Provided entries START

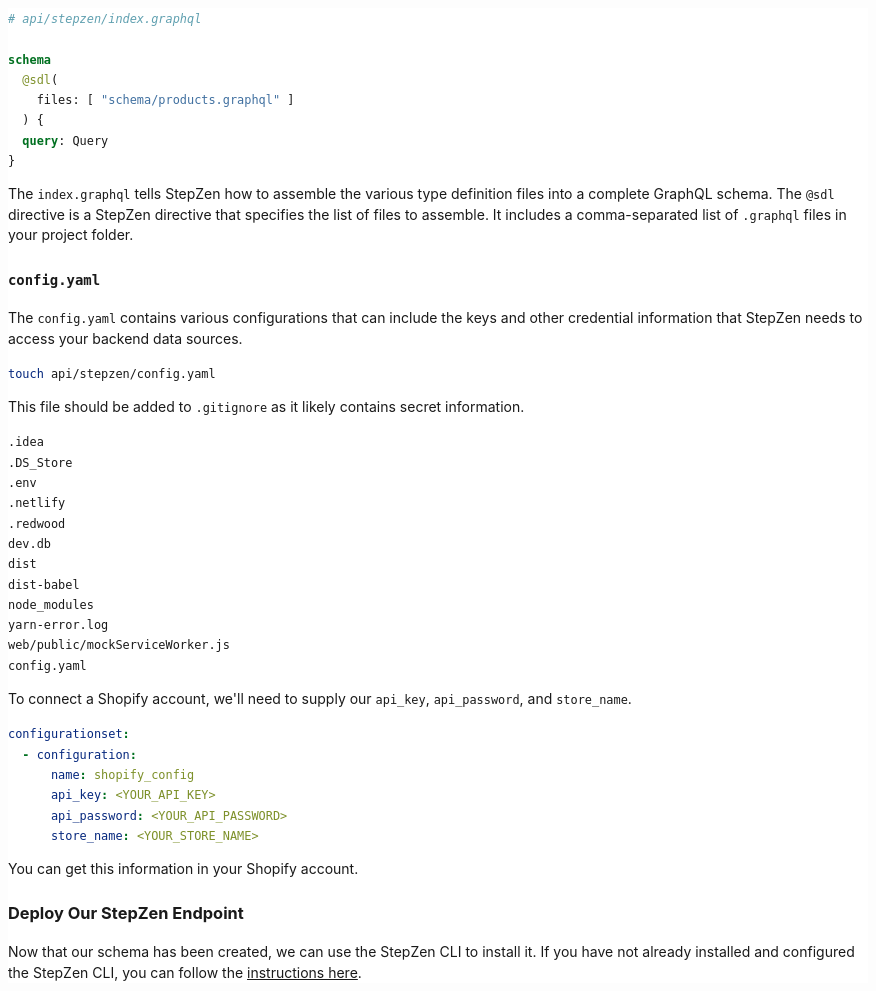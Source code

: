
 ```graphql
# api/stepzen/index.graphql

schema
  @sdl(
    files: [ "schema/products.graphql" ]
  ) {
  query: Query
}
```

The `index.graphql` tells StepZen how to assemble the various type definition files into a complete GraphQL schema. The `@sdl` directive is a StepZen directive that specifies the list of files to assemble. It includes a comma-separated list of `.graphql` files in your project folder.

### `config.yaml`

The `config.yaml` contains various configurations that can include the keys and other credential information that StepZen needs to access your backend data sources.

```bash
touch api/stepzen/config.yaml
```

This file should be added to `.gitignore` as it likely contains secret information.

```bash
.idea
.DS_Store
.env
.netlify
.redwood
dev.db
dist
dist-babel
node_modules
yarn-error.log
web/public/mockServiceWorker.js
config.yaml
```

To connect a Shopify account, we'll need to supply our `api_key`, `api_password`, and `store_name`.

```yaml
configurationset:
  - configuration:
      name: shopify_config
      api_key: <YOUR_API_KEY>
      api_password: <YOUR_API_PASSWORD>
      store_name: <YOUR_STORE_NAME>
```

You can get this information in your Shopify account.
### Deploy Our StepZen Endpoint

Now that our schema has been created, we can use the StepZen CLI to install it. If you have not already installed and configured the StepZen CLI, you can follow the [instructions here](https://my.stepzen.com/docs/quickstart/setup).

Provided entries END
Provided entries START

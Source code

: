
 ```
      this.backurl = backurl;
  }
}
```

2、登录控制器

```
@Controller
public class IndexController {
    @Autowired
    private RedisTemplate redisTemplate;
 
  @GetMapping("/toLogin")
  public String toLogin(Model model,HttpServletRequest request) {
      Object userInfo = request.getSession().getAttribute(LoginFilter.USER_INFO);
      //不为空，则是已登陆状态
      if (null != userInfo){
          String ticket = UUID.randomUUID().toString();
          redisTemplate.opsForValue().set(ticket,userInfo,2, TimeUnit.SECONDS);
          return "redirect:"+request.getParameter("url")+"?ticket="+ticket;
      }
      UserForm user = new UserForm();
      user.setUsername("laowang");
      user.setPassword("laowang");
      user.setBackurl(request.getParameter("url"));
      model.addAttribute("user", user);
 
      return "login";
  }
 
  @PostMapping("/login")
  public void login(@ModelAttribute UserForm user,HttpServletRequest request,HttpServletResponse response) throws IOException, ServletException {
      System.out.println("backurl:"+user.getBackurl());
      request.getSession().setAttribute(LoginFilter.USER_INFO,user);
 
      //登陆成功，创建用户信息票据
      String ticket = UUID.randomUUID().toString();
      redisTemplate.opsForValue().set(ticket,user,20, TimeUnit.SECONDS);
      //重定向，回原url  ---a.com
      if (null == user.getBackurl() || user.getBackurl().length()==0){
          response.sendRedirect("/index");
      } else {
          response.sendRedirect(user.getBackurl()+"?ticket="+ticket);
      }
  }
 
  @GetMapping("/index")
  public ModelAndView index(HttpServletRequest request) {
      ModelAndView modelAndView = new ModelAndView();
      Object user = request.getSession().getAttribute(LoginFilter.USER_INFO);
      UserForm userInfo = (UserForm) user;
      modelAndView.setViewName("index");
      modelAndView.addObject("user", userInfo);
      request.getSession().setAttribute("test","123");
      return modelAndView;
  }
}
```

Provided entries END

> Exercise directions: Copy out every line of the entries where the string "account" shows up.

> Response:
To connect a Shopify account, we'll need to supply our `api_key`, `api_password`, and `store_name`.
You can get this information in your Shopify account.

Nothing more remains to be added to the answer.